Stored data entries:
BEGIN
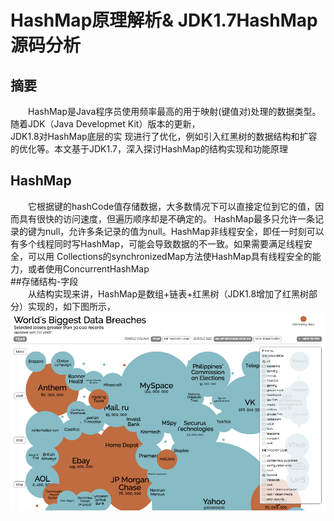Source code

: # HashMap原理解析& JDK1.7HashMap源码分析
## 摘要  
&emsp;&emsp;HashMap是Java程序员使用频率最高的用于映射(键值对)处理的数据类型。随着JDK（Java Developmet Kit）版本的更新，  
JDK1.8对HashMap底层的实  现进行了优化，例如引入红黑树的数据结构和扩容的优化等。本文基于JDK1.7，深入探讨HashMap的结构实现和功能原理  
## HashMap
&emsp;&emsp;它根据键的hashCode值存储数据，大多数情况下可以直接定位到它的值，因而具有很快的访问速度，但遍历顺序却是不确定的。 HashMap最多只允许一条记录的键为null，允许多条记录的值为null。HashMap非线程安全，即任一时刻可以有多个线程同时写HashMap，可能会导致数据的不一致。如果需要满足线程安全，可以用 Collections的synchronizedMap方法使HashMap具有线程安全的能力，或者使用ConcurrentHashMap  
##存储结构-字段  
&emsp;&emsp;从结构实现来讲，HashMap是数组+链表+红黑树（JDK1.8增加了红黑树部分）实现的，如下图所示，  
<a href="http://www.informationisbeautiful.net/visualizations/worlds-biggest-data-breaches-hacks/">
  <img src="/images/posts/2016-11-10/breaches.png">
</a>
END
Exercise aim:
Keep the pictures out, and write out the rest of the data above word for word.

Task output:
Source code

: # HashMap原理解析& JDK1.7HashMap源码分析
## 摘要  
&emsp;&emsp;HashMap是Java程序员使用频率最高的用于映射(键值对)处理的数据类型。随着JDK（Java Developmet Kit）版本的更新，  
JDK1.8对HashMap底层的实  现进行了优化，例如引入红黑树的数据结构和扩容的优化等。本文基于JDK1.7，深入探讨HashMap的结构实现和功能原理  
## HashMap
&emsp;&emsp;它根据键的hashCode值存储数据，大多数情况下可以直接定位到它的值，因而具有很快的访问速度，但遍历顺序却是不确定的。 HashMap最多只允许一条记录的键为null，允许多条记录的值为null。HashMap非线程安全，即任一时刻可以有多个线程同时写HashMap，可能会导致数据的不一致。如果需要满足线程安全，可以用 Collections的synchronizedMap方法使HashMap具有线程安全的能力，或者使用ConcurrentHashMap  
##存储结构-字段  
&emsp;&emsp;从结构实现来讲，HashMap是数组+链表+红黑树（JDK1.8增加了红黑树部分）实现的，如下图所示，  
<a href="http://www.informationisbeautiful.net/visualizations/worlds-biggest-data-breaches-hacks/">
  <img src="/images/posts/2016-11-10/breaches.png">
</a>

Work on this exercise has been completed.